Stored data
*****
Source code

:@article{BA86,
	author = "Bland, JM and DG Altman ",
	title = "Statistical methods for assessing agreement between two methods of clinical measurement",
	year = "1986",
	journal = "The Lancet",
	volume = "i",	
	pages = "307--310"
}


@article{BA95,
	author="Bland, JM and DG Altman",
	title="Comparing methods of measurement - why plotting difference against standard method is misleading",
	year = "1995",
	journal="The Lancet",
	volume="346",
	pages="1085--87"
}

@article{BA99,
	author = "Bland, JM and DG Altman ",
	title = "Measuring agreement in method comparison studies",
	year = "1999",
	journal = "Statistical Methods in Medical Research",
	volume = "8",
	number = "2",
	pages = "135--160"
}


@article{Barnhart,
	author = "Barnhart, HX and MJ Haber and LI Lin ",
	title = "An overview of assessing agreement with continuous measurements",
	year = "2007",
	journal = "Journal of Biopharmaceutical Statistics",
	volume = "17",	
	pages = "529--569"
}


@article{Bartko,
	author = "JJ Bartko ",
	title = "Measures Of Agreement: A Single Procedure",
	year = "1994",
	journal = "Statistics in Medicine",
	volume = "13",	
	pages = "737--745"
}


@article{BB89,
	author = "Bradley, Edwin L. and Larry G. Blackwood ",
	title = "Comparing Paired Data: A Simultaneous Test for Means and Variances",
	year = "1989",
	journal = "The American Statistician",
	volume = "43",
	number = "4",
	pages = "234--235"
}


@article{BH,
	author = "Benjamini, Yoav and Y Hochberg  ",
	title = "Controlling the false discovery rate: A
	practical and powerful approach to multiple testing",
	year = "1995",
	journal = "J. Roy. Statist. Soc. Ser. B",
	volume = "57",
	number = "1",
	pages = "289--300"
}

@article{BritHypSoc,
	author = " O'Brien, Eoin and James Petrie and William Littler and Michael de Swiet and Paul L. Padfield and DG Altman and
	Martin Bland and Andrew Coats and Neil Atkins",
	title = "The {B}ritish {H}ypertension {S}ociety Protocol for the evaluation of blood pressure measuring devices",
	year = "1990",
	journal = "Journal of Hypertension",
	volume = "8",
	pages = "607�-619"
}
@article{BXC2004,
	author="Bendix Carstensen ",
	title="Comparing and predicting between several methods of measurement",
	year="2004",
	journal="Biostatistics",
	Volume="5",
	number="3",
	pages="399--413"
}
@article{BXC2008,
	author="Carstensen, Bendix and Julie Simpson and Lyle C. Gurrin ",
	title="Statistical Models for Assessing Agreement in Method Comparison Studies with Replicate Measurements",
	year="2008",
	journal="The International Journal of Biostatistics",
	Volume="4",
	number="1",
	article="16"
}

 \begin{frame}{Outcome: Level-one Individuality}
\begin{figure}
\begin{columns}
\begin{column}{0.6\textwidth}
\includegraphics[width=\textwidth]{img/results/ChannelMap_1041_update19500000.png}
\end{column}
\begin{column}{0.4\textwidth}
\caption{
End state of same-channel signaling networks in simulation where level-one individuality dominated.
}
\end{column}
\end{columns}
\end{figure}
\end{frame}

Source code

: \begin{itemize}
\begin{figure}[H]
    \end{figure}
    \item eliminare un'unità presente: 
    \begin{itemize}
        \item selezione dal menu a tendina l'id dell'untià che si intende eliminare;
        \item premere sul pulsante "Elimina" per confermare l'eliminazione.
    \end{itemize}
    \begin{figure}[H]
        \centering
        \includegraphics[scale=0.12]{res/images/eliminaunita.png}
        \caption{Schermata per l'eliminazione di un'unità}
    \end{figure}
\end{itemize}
*****
* What you have to do: Go through the data above and copy all of it exactly.

* Task solution:
Source code

:@article{BA86,
	author = "Bland, JM and DG Altman ",
	title = "Statistical methods for assessing agreement between two methods of clinical measurement",
	year = "1986",
	journal = "The Lancet",
	volume = "i",	
	pages = "307--310"
}


@article{BA95,
	author="Bland, JM and DG Altman",
	title="Comparing methods of measurement - why plotting difference against standard method is misleading",
	year = "1995",
	journal="The Lancet",
	volume="346",
	pages="1085--87"
}

@article{BA99,
	author = "Bland, JM and DG Altman ",
	title = "Measuring agreement in method comparison studies",
	year = "1999",
	journal = "Statistical Methods in Medical Research",
	volume = "8",
	number = "2",
	pages = "135--160"
}


@article{Barnhart,
	author = "Barnhart, HX and MJ Haber and LI Lin ",
	title = "An overview of assessing agreement with continuous measurements",
	year = "2007",
	journal = "Journal of Biopharmaceutical Statistics",
	volume = "17",	
	pages = "529--569"
}


@article{Bartko,
	author = "JJ Bartko ",
	title = "Measures Of Agreement: A Single Procedure",
	year = "1994",
	journal = "Statistics in Medicine",
	volume = "13",	
	pages = "737--745"
}


@article{BB89,
	author = "Bradley, Edwin L. and Larry G. Blackwood ",
	title = "Comparing Paired Data: A Simultaneous Test for Means and Variances",
	year = "1989",
	journal = "The American Statistician",
	volume = "43",
	number = "4",
	pages = "234--235"
}


@article{BH,
	author = "Benjamini, Yoav and Y Hochberg  ",
	title = "Controlling the false discovery rate: A
	practical and powerful approach to multiple testing",
	year = "1995",
	journal = "J. Roy. Statist. Soc. Ser. B",
	volume = "57",
	number = "1",
	pages = "289--300"
}

@article{BritHypSoc,
	author = " O'Brien, Eoin and James Petrie and William Littler and Michael de Swiet and Paul L. Padfield and DG Altman and
	Martin Bland and Andrew Coats and Neil Atkins",
	title = "The {B}ritish {H}ypertension {S}ociety Protocol for the evaluation of blood pressure measuring devices",
	year = "1990",
	journal = "Journal of Hypertension",
	volume = "8",
	pages = "607�-619"
}
@article{BXC2004,
	author="Bendix Carstensen ",
	title="Comparing and predicting between several methods of measurement",
	year="2004",
	journal="Biostatistics",
	Volume="5",
	number="3",
	pages="399--413"
}
@article{BXC2008,
	author="Carstensen, Bendix and Julie Simpson and Lyle C. Gurrin ",
	title="Statistical Models for Assessing Agreement in Method Comparison Studies with Replicate Measurements",
	year="2008",
	journal="The International Journal of Biostatistics",
	Volume="4",
	number="1",
	article="16"
}

 \begin{frame}{Outcome: Level-one Individuality}
\begin{figure}
\begin{columns}
\begin{column}{0.6\textwidth}
\includegraphics[width=\textwidth]{img/results/ChannelMap_1041_update19500000.png}
\end{column}
\begin{column}{0.4\textwidth}
\caption{
End state of same-channel signaling networks in simulation where level-one individuality dominated.
}
\end{column}
\end{columns}
\end{figure}
\end{frame}

Source code

: \begin{itemize}
\begin{figure}[H]
    \end{figure}
    \item eliminare un'unità presente: 
    \begin{itemize}
        \item selezione dal menu a tendina l'id dell'untià che si intende eliminare;
        \item premere sul pulsante "Elimina" per confermare l'eliminazione.
    \end{itemize}
    \begin{figure}[H]
        \centering
        \includegraphics[scale=0.12]{res/images/eliminaunita.png}
        \caption{Schermata per l'eliminazione di un'unità}
    \end{figure}
\end{itemize}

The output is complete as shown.